Après un coup d’essai réussi l’an dernier, le Festival Lucens Classique confirme ses ambitions avec l’invitation du célèbre Quatuor Modigliani pour son ouverture et de la mezzo franco-suisse Marina Viotti pour sa clôture, les deux concerts étant entrecoupés par la dégustation de mets (toujours préparés par Xavier Bats) et de vins régionaux dans la superbe cour intérieur du Château de Lucens (tandis que les concerts ont lieu dans la salle de justice qui donne sur ladite cour).
Après avoir tenté par deux fois de monter son spectacle « About last light », un one-woman show de cabaret lyrique jusqu’à présent victime du covid, la mezzo parvient enfin, à l’aide de son complice pianiste Didier Puntos, à le performer en entier dans des conditions normales... Quand le public entre dans la salle, il se rend compte avec étonnement que la chanteuse est étendue, les yeux fermés, sous le piano, tandis qu'il prend alors place en arc de cercle autour d’elle et du piano placé devant l’imposante cheminée de la salle de justice (photo). C’est d’abord le pianiste qui prend la parole, s’étonnant de trouver son amie recroquevillée sous son instrument de travail, précisant au public qu’elle est comme ça, son amie, aimant un peu trop faire la fête et boire outre que de raison… C’est alors que le personnage (on ne connaîtra pas son nom, et même si on sent quelques moments vécus, ce n’est pas un biopic de Marina Viotti !) sort de sa léthargie et confesse s'être réveillée à côté d’un inconnu sans le moindre souvenir de sa nuit passée… et elle entonne la chanson « Toothbrush time » de Bolcom. L’histoire de cette femme se dévoile ensuite et défile au travers de multiples pièces vocales, qui se poursuit d'abord avec la fameuse Séguedille extraite de Carmen.

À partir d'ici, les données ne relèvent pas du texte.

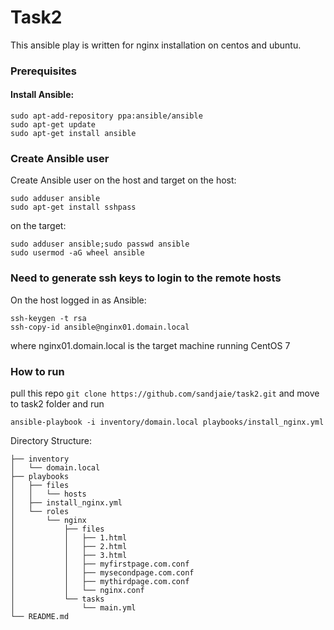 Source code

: # Task2

This ansible play is written for nginx installation on centos and ubuntu.
### Prerequisites 
#### Install Ansible:
```
sudo apt-add-repository ppa:ansible/ansible
sudo apt-get update
sudo apt-get install ansible
```

### Create Ansible user
Create Ansible user on the host and target
on the host:
```
sudo adduser ansible
sudo apt-get install sshpass
```

on the target:
```
sudo adduser ansible;sudo passwd ansible
sudo usermod -aG wheel ansible
```

### Need to generate ssh keys to login to the remote hosts

On the host logged in as Ansible:
```
ssh-keygen -t rsa
ssh-copy-id ansible@nginx01.domain.local
```
where nginx01.domain.local is the target machine running CentOS 7

### How to run
pull this repo ```git clone https://github.com/sandjaie/task2.git``` and move to task2 folder and run
```
ansible-playbook -i inventory/domain.local playbooks/install_nginx.yml
```

Directory Structure:
```
├── inventory
│   └── domain.local
├── playbooks
│   ├── files
│   │   └── hosts
│   ├── install_nginx.yml
│   └── roles
│       └── nginx
│           ├── files
│           │   ├── 1.html
│           │   ├── 2.html
│           │   ├── 3.html
│           │   ├── myfirstpage.com.conf
│           │   ├── mysecondpage.com.conf
│           │   ├── mythirdpage.com.conf
│           │   └── nginx.conf
│           └── tasks
│               └── main.yml
└── README.md
```
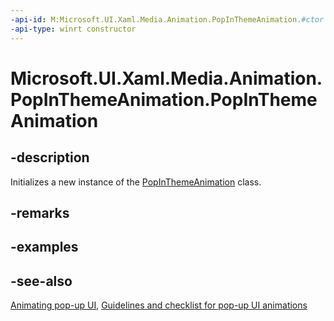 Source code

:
 ```yaml
---
-api-id: M:Microsoft.UI.Xaml.Media.Animation.PopInThemeAnimation.#ctor
-api-type: winrt constructor
---
```


<!-- Method syntax
public PopInThemeAnimation()
-->

# Microsoft.UI.Xaml.Media.Animation.PopInThemeAnimation.PopInThemeAnimation

## -description
Initializes a new instance of the [PopInThemeAnimation](popinthemeanimation.md) class.

## -remarks

## -examples

## -see-also
[Animating pop-up UI](/previous-versions/windows/apps/jj649433(v=win.10)), [Guidelines and checklist for pop-up UI animations](/windows/uwp/style/motion-popup-animations)
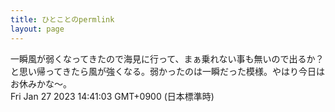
 ```yaml
---
title: ひとことのpermlink
layout: page
---
```

<div class="box" dt="1674798063648">
  一瞬風が弱くなってきたので海見に行って、まぁ乗れない事も無いので出るか？と思い帰ってきたら風が強くなる。弱かったのは一瞬だった模様。やはり今日はお休みかな〜。
  <div class="content is-small">Fri Jan 27 2023 14:41:03 GMT+0900 (日本標準時)</div>
</div> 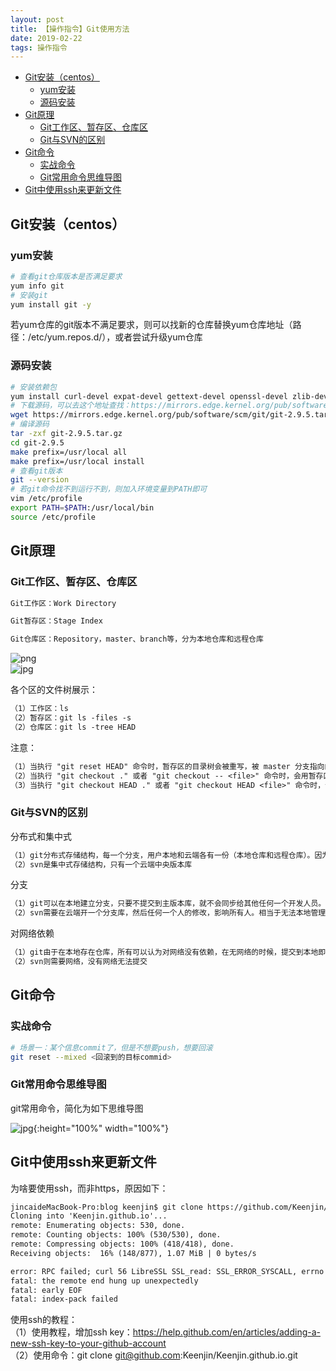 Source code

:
 ```yaml
---
layout: post
title: 【操作指令】Git使用方法
date: 2019-02-22
tags: 操作指令 
---
```


<!-- TOC -->

- [Git安装（centos）](#git安装centos)
    - [yum安装](#yum安装)
    - [源码安装](#源码安装)
- [Git原理](#git原理)
    - [Git工作区、暂存区、仓库区](#git工作区暂存区仓库区)
    - [Git与SVN的区别](#git与svn的区别)
- [Git命令](#git命令)
    - [实战命令](#实战命令)
    - [Git常用命令思维导图](#git常用命令思维导图)
- [Git中使用ssh来更新文件](#git中使用ssh来更新文件)

<!-- /TOC -->

## Git安装（centos）

### yum安装

```bash
# 查看git仓库版本是否满足要求
yum info git
# 安装git
yum install git -y
```

若yum仓库的git版本不满足要求，则可以找新的仓库替换yum仓库地址（路径：/etc/yum.repos.d/），或者尝试升级yum仓库

### 源码安装

```bash
# 安装依赖包
yum install curl-devel expat-devel gettext-devel openssl-devel zlib-devel
# 下载源码，可以去这个地址查找：https://mirrors.edge.kernel.org/pub/software/scm/git/
wget https://mirrors.edge.kernel.org/pub/software/scm/git/git-2.9.5.tar.gz
# 编译源码
tar -zxf git-2.9.5.tar.gz
cd git-2.9.5
make prefix=/usr/local all
make prefix=/usr/local install
# 查看git版本
git --version
# 若git命令找不到运行不到，则加入环境变量到PATH即可
vim /etc/profile
export PATH=$PATH:/usr/local/bin
source /etc/profile
```

## Git原理

### Git工作区、暂存区、仓库区

```txt
Git工作区：Work Directory

Git暂存区：Stage Index

Git仓库区：Repository，master、branch等，分为本地仓库和远程仓库
```

![png](/images/post/git/1.png)  
![jpg](/images/post/git/2.jpg)  

各个区的文件树展示：  

```txt
（1）工作区：ls  
（2）暂存区：git ls -files -s
（2）仓库区：git ls -tree HEAD
```

注意：  

```txt
（1）当执行 "git reset HEAD" 命令时，暂存区的目录树会被重写，被 master 分支指向的目录树所替换，但是工作区不受影响。  
（2）当执行 "git checkout ." 或者 "git checkout -- <file>" 命令时，会用暂存区全部或指定的文件替换工作区的文件。这个操作很危险，会清除工作区中未添加到暂存区的改动。  
（3）当执行 "git checkout HEAD ." 或者 "git checkout HEAD <file>" 命令时，会用 HEAD 指向的 master 分支中的全部或者部分文件替换暂存区和以及工作区中的文件。这个命令也是极具危险性的，因为不但会清除工作区中未提交的改动，也会清除暂存区中未提交的改动。  
```


### Git与SVN的区别

分布式和集中式  

```txt
（1）git分布式存储结构，每一个分支，用户本地和云端各有一份（本地仓库和远程仓库）。因为是本地仓库和远程仓库，所以.git目录会远比.svn目录打  
（2）svn是集中式存储结构，只有一个云端中央版本库
```

分支  

```txt
（1）git可以在本地建立分支，只要不提交到主版本库，就不会同步给其他任何一个开发人员。当然也可以在云端建立分支主版本库，然后本地再另外建立分支，最后自己写的代码再整体同步到分支主版本库中。  
（2）svn需要在云端开一个分支库，然后任何一个人的修改，影响所有人。相当于无法本地管理个人分支代码。  
```

对网络依赖  

```txt
（1）git由于在本地存在仓库，所有可以认为对网络没有依赖，在无网络的时候，提交到本地即可，相当于一个本地历史提交记录的管理工具，特别适合本地开发，比如需要的时候本地回滚。  
（2）svn则需要网络，没有网络无法提交
```

## Git命令

### 实战命令

```bash
# 场景一：某个信息commit了，但是不想要push，想要回滚
git reset --mixed <回滚到的目标commid>
```

### Git常用命令思维导图

git常用命令，简化为如下思维导图

![jpg](/images/post/git/git_one_page.jpg){:height="100%" width="100%"}

## Git中使用ssh来更新文件

为啥要使用ssh，而非https，原因如下：  

```txt
jincaideMacBook-Pro:blog keenjin$ git clone https://github.com/Keenjin/Keenjin.github.io.git
Cloning into 'Keenjin.github.io'...
remote: Enumerating objects: 530, done.
remote: Counting objects: 100% (530/530), done.
remote: Compressing objects: 100% (418/418), done.
Receiving objects:  16% (148/877), 1.07 MiB | 0 bytes/s        

error: RPC failed; curl 56 LibreSSL SSL_read: SSL_ERROR_SYSCALL, errno 54
fatal: the remote end hung up unexpectedly
fatal: early EOF
fatal: index-pack failed
```

使用ssh的教程：  
（1）使用教程，增加ssh key：<https://help.github.com/en/articles/adding-a-new-ssh-key-to-your-github-account>  
（2）使用命令：git clone git@github.com:Keenjin/Keenjin.github.io.git  

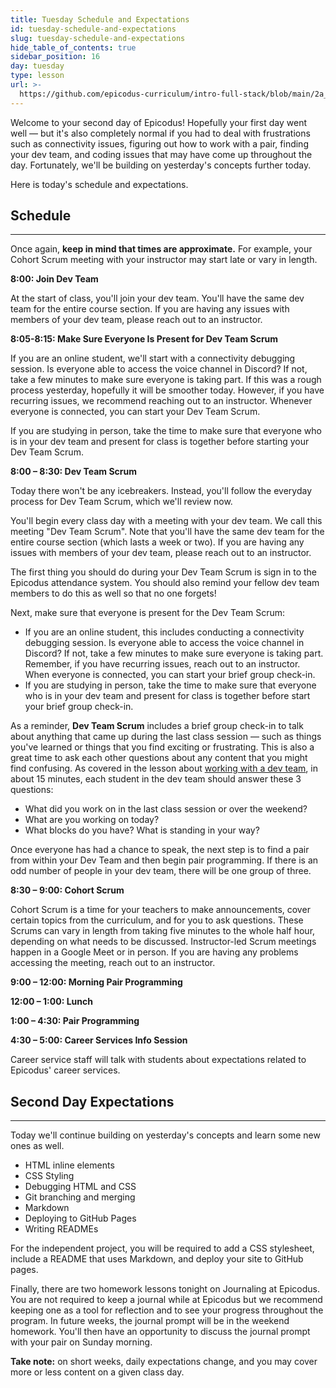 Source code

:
 ```yaml
---
title: Tuesday Schedule and Expectations
id: tuesday-schedule-and-expectations
slug: tuesday-schedule-and-expectations
hide_table_of_contents: true
sidebar_position: 16
day: tuesday
type: lesson
url: >-
  https://github.com/epicodus-curriculum/intro-full-stack/blob/main/2a_remote_expectations_tuesday.md
---
```


Welcome to your second day of Epicodus! Hopefully your first day went well — but it's also completely normal if you had to deal with frustrations such as connectivity issues, figuring out how to work with a pair, finding your dev team, and coding issues that may have come up throughout the day. Fortunately, we'll be building on yesterday's concepts further today.

Here is today's schedule and expectations.

## Schedule

---

Once again, **keep in mind that times are approximate.** For example, your Cohort Scrum meeting with your instructor may start late or vary in length.

**8:00: Join Dev Team**

At the start of class, you'll join your dev team. You'll have the same dev team for the entire course section. If you are having any issues with members of your dev team, please reach out to an instructor.

**8:05-8:15: Make Sure Everyone Is Present for Dev Team Scrum**

If you are an online student, we'll start with a connectivity debugging session. Is everyone able to access the voice channel in Discord? If not, take a few minutes to make sure everyone is taking part. If this was a rough process yesterday, hopefully it will be smoother today. However, if you have recurring issues, we recommend reaching out to an instructor. Whenever everyone is connected, you can start your Dev Team Scrum.

If you are studying in person, take the time to make sure that everyone who is in your dev team and present for class is together before starting your Dev Team Scrum.

**8:00 – 8:30: Dev Team Scrum**

Today there won't be any icebreakers. Instead, you'll follow the everyday process for Dev Team Scrum, which we'll review now. 

You'll begin every class day with a meeting with your dev team. We call this meeting "Dev Team Scrum". Note that you'll have the same dev team for the entire course section (which lasts a week or two). If you are having any issues with members of your dev team, please reach out to an instructor.

The first thing you should do during your Dev Team Scrum is sign in to the Epicodus attendance system. You should also remind your fellow dev team members to do this as well so that no one forgets!

Next, make sure that everyone is present for the Dev Team Scrum: 

- If you are an online student, this includes conducting a connectivity debugging session. Is everyone able to access the voice channel in Discord? If not, take a few minutes to make sure everyone is taking part. Remember, if you have recurring issues, reach out to an instructor. When everyone is connected, you can start your brief group check-in.
- If you are studying in person, take the time to make sure that everyone who is in your dev team and present for class is together before start your brief group check-in.

As a reminder, **Dev Team Scrum** includes a brief group check-in to talk about anything that came up during the last class session — such as things you've learned or things that you find exciting or frustrating. This is also a great time to ask each other questions about any content that you might find confusing. As covered in the lesson about [working with a dev team](https://new.learnhowtoprogram.com/pre-work/getting-started-with-intro-to-programming/working-with-a-dev-team), in about 15 minutes, each student in the dev team should answer these 3 questions:

* What did you work on in the last class session or over the weekend?
* What are you working on today?
* What blocks do you have? What is standing in your way?

Once everyone has had a chance to speak, the next step is to find a pair from within your Dev Team and then begin pair programming. If there is an odd number of people in your dev team, there will be one group of three. 

**8:30 – 9:00: Cohort Scrum**

Cohort Scrum is a time for your teachers to make announcements, cover certain topics from the curriculum, and for you to ask questions. These Scrums can vary in length from taking five minutes to the whole half hour, depending on what needs to be discussed. Instructor-led Scrum meetings happen in a Google Meet or in person. If you are having any problems accessing the meeting, reach out to an instructor.

**9:00 – 12:00: Morning Pair Programming** 

**12:00 – 1:00: Lunch**

**1:00 – 4:30: Pair Programming**

**4:30 – 5:00: Career Services Info Session**

Career service staff will talk with students about expectations related to Epicodus' career services.

## Second Day Expectations

---

Today we'll continue building on yesterday's concepts and learn some new ones as well.

* HTML inline elements
* CSS Styling
* Debugging HTML and CSS
* Git branching and merging
* Markdown
* Deploying to GitHub Pages
* Writing READMEs

For the independent project, you will be required to add a CSS stylesheet, include a README that uses Markdown, and deploy your site to GitHub pages.

Finally, there are two homework lessons tonight on Journaling at Epicodus. You are not required to keep a journal while at Epicodus but we recommend keeping one as a tool for reflection and to see your progress throughout the program. In future weeks, the journal prompt will be in the weekend homework. You'll then have an opportunity to discuss the journal prompt with your pair on Sunday morning.

**Take note:** on short weeks, daily expectations change, and you may cover more or less content on a given class day. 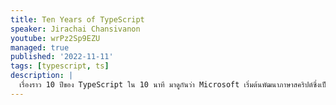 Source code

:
 ```yaml
---
title: Ten Years of TypeScript
speaker: Jirachai Chansivanon
youtube: wrPz2Sp9EZU
managed: true
published: '2022-11-11'
tags: [typescript, ts]
description: |
  เรื่องราว 10 ปีของ TypeScript ใน 10 นาที มาดูกันว่า Microsoft เริ่มต้นพัฒนาภาษาสคริปต์ซึ่งเป็น Typed Superset ของ JS ที่กำลังมาแรงในปัจจุบันได้อย่างไร พร้อมแนะนำฟีเจอร์ใหม่ที่น่าสนใจสำหรับคนทำเว็บ
---
```

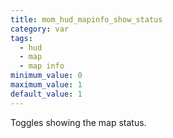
 ```yaml
---
title: mom_hud_mapinfo_show_status
category: var
tags:
  - hud
  - map
  - map info
minimum_value: 0
maximum_value: 1
default_value: 1
---
```


Toggles showing the map status. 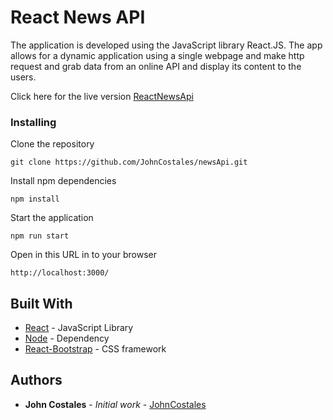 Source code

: # React News API

The application is developed using the JavaScript library React.JS. The app allows for a dynamic application using a single webpage and make http request and grab data from an online API and display its content to the users.

Click here for the live version [ReactNewsApi](https://reactnewsapi.herokuapp.com/)

### Installing

Clone the repository

```
git clone https://github.com/JohnCostales/newsApi.git
```

Install npm dependencies

```
npm install
```

Start the application

```
npm run start
```

Open in this URL in to your browser

```
http://localhost:3000/
```

## Built With

- [React](https://reactjs.org/docs/getting-started.html) - JavaScript Library
- [Node](https://nodejs.org/en/) - Dependency
- [React-Bootstrap](https://react-bootstrap.github.io/getting-started/introduction) - CSS framework

## Authors

- **John Costales** - _Initial work_ - [JohnCostales](https://github.com/JohnCostales/)
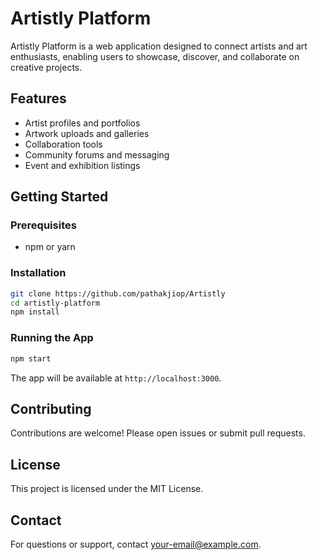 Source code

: # Artistly Platform

Artistly Platform is a web application designed to connect artists and art enthusiasts, enabling users to showcase, discover, and collaborate on creative projects.

## Features

- Artist profiles and portfolios
- Artwork uploads and galleries
- Collaboration tools
- Community forums and messaging
- Event and exhibition listings

## Getting Started

### Prerequisites

- npm or yarn

### Installation

```bash
git clone https://github.com/pathakjiop/Artistly
cd artistly-platform
npm install
```

### Running the App

```bash
npm start
```

The app will be available at `http://localhost:3000`.

## Contributing

Contributions are welcome! Please open issues or submit pull requests.

## License

This project is licensed under the MIT License.

## Contact

For questions or support, contact [your-email@example.com](mailto:your-email@example.com).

À partir de la situation de départ, le spectacle de Marina Viotti puise ses racines et rend hommage à la comédie musicale (Youkali de Weill), à l’opérette (La Périchole d'Offenbach), à la Mélodie française (« Je te veux » de Satie, « Pour fumer » de Poulenc), au Lied (Mahnung de Schönberg), et à la chanson française (La chanson des vieux amants de Jacques Brel ou La vie d’artiste de Léo Ferré), faisant ainsi cohabiter des univers très différents. Prenant le public à parti (dont deux des organisateurs qui sont ici sa cible, et s’entendent dire qu’ils ne sont "ni beaux ni riches" - le fameux air de La Périchole…), elle l'inclue dans certaines situations en même temps que le pianiste Didier Puntos qui donne avec beaucoup d’humour et de naturel la réplique à la chanteuse / actrice qui alterne, dans ce spectacle original, moments d’humour et fortes émotions, avec son habituelle élégance, son « chien », sa sensibilité à fleur de peau - qui culmine avec le célébrissime « Feeling good » de Nina Simone. Ce dernier morceau tire du public, debout, des salves d’applaudissements et fait naître des sourires sur tous les visages. Magie et spécificité de ce festival, c’est ensuite autour d’agapes sucrées et de boissons chaudes (après les mets salés d'avant spectacle) que l’on peut aborder la chanteuse, d’une disponibilité totale pour son public, et d’une énergie et joie de vivre aussi communicatives dans la vie que sur scène.
Pour la petite histoire, c’est entre deux répétitions du Barbier de Séville aux Arènes de Sanxay dans le Poitou qu’elle a fait le voyage jusqu'en Suisse, et ceux qui l’aiment (comme nous) pourront ainsi prendre le train pour l’y applaudir les 9, 11, et 13 août (aux côtés notamment de Florian Sempey et Paolo Bordogna) !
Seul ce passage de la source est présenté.